EXERCISE
Print the entries below in their entirety, exactly as they are written.
>>
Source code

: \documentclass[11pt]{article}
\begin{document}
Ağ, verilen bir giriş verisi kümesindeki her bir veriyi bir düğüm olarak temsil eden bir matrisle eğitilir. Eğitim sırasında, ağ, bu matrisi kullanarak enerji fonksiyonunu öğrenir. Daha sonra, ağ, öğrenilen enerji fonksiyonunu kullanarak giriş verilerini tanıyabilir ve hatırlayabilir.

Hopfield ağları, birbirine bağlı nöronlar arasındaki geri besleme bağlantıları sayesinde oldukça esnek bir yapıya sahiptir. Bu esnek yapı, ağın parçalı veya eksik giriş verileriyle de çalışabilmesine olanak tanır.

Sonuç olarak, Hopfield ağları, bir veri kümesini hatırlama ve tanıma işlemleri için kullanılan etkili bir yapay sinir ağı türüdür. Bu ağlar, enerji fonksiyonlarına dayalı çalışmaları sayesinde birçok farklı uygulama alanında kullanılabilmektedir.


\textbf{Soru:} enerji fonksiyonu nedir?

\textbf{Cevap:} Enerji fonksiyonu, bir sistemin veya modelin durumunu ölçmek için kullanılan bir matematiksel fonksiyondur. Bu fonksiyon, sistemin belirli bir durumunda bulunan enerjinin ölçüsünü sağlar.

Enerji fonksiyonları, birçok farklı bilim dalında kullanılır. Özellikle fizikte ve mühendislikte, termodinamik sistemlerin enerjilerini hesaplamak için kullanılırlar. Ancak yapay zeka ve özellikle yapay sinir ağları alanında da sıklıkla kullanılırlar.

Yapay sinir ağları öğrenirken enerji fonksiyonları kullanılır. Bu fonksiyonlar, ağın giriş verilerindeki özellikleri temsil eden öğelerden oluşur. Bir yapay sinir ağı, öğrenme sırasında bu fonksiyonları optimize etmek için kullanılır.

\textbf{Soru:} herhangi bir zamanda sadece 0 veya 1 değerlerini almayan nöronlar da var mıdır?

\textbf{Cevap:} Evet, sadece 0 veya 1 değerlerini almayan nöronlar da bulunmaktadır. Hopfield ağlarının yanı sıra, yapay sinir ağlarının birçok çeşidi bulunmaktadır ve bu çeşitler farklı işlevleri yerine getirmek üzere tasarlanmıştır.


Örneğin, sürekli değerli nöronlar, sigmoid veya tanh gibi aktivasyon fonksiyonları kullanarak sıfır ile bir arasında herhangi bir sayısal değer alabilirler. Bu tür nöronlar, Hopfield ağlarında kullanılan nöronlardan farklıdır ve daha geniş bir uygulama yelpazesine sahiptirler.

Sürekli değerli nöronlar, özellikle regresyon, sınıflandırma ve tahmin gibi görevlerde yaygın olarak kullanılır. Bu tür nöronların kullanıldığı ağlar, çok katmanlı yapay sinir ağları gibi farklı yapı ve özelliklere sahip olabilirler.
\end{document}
<<
EXPECTED ANSWER
Source code

: \documentclass[11pt]{article}
\begin{document}
Ağ, verilen bir giriş verisi kümesindeki her bir veriyi bir düğüm olarak temsil eden bir matrisle eğitilir. Eğitim sırasında, ağ, bu matrisi kullanarak enerji fonksiyonunu öğrenir. Daha sonra, ağ, öğrenilen enerji fonksiyonunu kullanarak giriş verilerini tanıyabilir ve hatırlayabilir.

Hopfield ağları, birbirine bağlı nöronlar arasındaki geri besleme bağlantıları sayesinde oldukça esnek bir yapıya sahiptir. Bu esnek yapı, ağın parçalı veya eksik giriş verileriyle de çalışabilmesine olanak tanır.

Sonuç olarak, Hopfield ağları, bir veri kümesini hatırlama ve tanıma işlemleri için kullanılan etkili bir yapay sinir ağı türüdür. Bu ağlar, enerji fonksiyonlarına dayalı çalışmaları sayesinde birçok farklı uygulama alanında kullanılabilmektedir.


\textbf{Soru:} enerji fonksiyonu nedir?

\textbf{Cevap:} Enerji fonksiyonu, bir sistemin veya modelin durumunu ölçmek için kullanılan bir matematiksel fonksiyondur. Bu fonksiyon, sistemin belirli bir durumunda bulunan enerjinin ölçüsünü sağlar.

Enerji fonksiyonları, birçok farklı bilim dalında kullanılır. Özellikle fizikte ve mühendislikte, termodinamik sistemlerin enerjilerini hesaplamak için kullanılırlar. Ancak yapay zeka ve özellikle yapay sinir ağları alanında da sıklıkla kullanılırlar.

Yapay sinir ağları öğrenirken enerji fonksiyonları kullanılır. Bu fonksiyonlar, ağın giriş verilerindeki özellikleri temsil eden öğelerden oluşur. Bir yapay sinir ağı, öğrenme sırasında bu fonksiyonları optimize etmek için kullanılır.

\textbf{Soru:} herhangi bir zamanda sadece 0 veya 1 değerlerini almayan nöronlar da var mıdır?

\textbf{Cevap:} Evet, sadece 0 veya 1 değerlerini almayan nöronlar da bulunmaktadır. Hopfield ağlarının yanı sıra, yapay sinir ağlarının birçok çeşidi bulunmaktadır ve bu çeşitler farklı işlevleri yerine getirmek üzere tasarlanmıştır.


Örneğin, sürekli değerli nöronlar, sigmoid veya tanh gibi aktivasyon fonksiyonları kullanarak sıfır ile bir arasında herhangi bir sayısal değer alabilirler. Bu tür nöronlar, Hopfield ağlarında kullanılan nöronlardan farklıdır ve daha geniş bir uygulama yelpazesine sahiptirler.

Sürekli değerli nöronlar, özellikle regresyon, sınıflandırma ve tahmin gibi görevlerde yaygın olarak kullanılır. Bu tür nöronların kullanıldığı ağlar, çok katmanlı yapay sinir ağları gibi farklı yapı ve özelliklere sahip olabilirler.
\end{document}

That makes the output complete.